─── Data for analysis ───
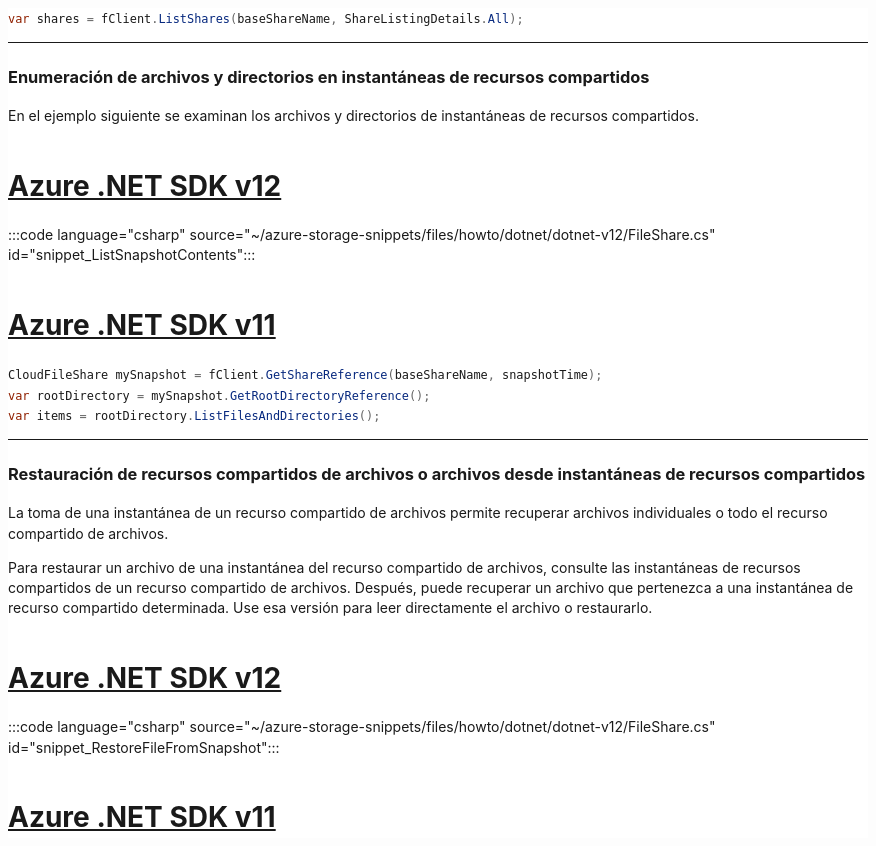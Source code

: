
 ```csharp
var shares = fClient.ListShares(baseShareName, ShareListingDetails.All);
```

---

### <a name="list-files-and-directories-within-share-snapshots"></a>Enumeración de archivos y directorios en instantáneas de recursos compartidos

En el ejemplo siguiente se examinan los archivos y directorios de instantáneas de recursos compartidos.

# <a name="azure-net-sdk-v12"></a>[Azure \.NET SDK v12](#tab/dotnet)

:::code language="csharp" source="~/azure-storage-snippets/files/howto/dotnet/dotnet-v12/FileShare.cs" id="snippet_ListSnapshotContents":::

# <a name="azure-net-sdk-v11"></a>[Azure \.NET SDK v11](#tab/dotnetv11)

```csharp
CloudFileShare mySnapshot = fClient.GetShareReference(baseShareName, snapshotTime); 
var rootDirectory = mySnapshot.GetRootDirectoryReference(); 
var items = rootDirectory.ListFilesAndDirectories();
```

---

### <a name="restore-file-shares-or-files-from-share-snapshots"></a>Restauración de recursos compartidos de archivos o archivos desde instantáneas de recursos compartidos

La toma de una instantánea de un recurso compartido de archivos permite recuperar archivos individuales o todo el recurso compartido de archivos.

Para restaurar un archivo de una instantánea del recurso compartido de archivos, consulte las instantáneas de recursos compartidos de un recurso compartido de archivos. Después, puede recuperar un archivo que pertenezca a una instantánea de recurso compartido determinada. Use esa versión para leer directamente el archivo o restaurarlo.

# <a name="azure-net-sdk-v12"></a>[Azure \.NET SDK v12](#tab/dotnet)

:::code language="csharp" source="~/azure-storage-snippets/files/howto/dotnet/dotnet-v12/FileShare.cs" id="snippet_RestoreFileFromSnapshot":::

# <a name="azure-net-sdk-v11"></a>[Azure \.NET SDK v11](#tab/dotnetv11)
───
# About this exercise
Scan the entries above and copy each line where "storage" occurs.

# Task output
:::code language="csharp" source="~/azure-storage-snippets/files/howto/dotnet/dotnet-v12/FileShare.cs" id="snippet_ListSnapshotContents":::
:::code language="csharp" source="~/azure-storage-snippets/files/howto/dotnet/dotnet-v12/FileShare.cs" id="snippet_RestoreFileFromSnapshot":::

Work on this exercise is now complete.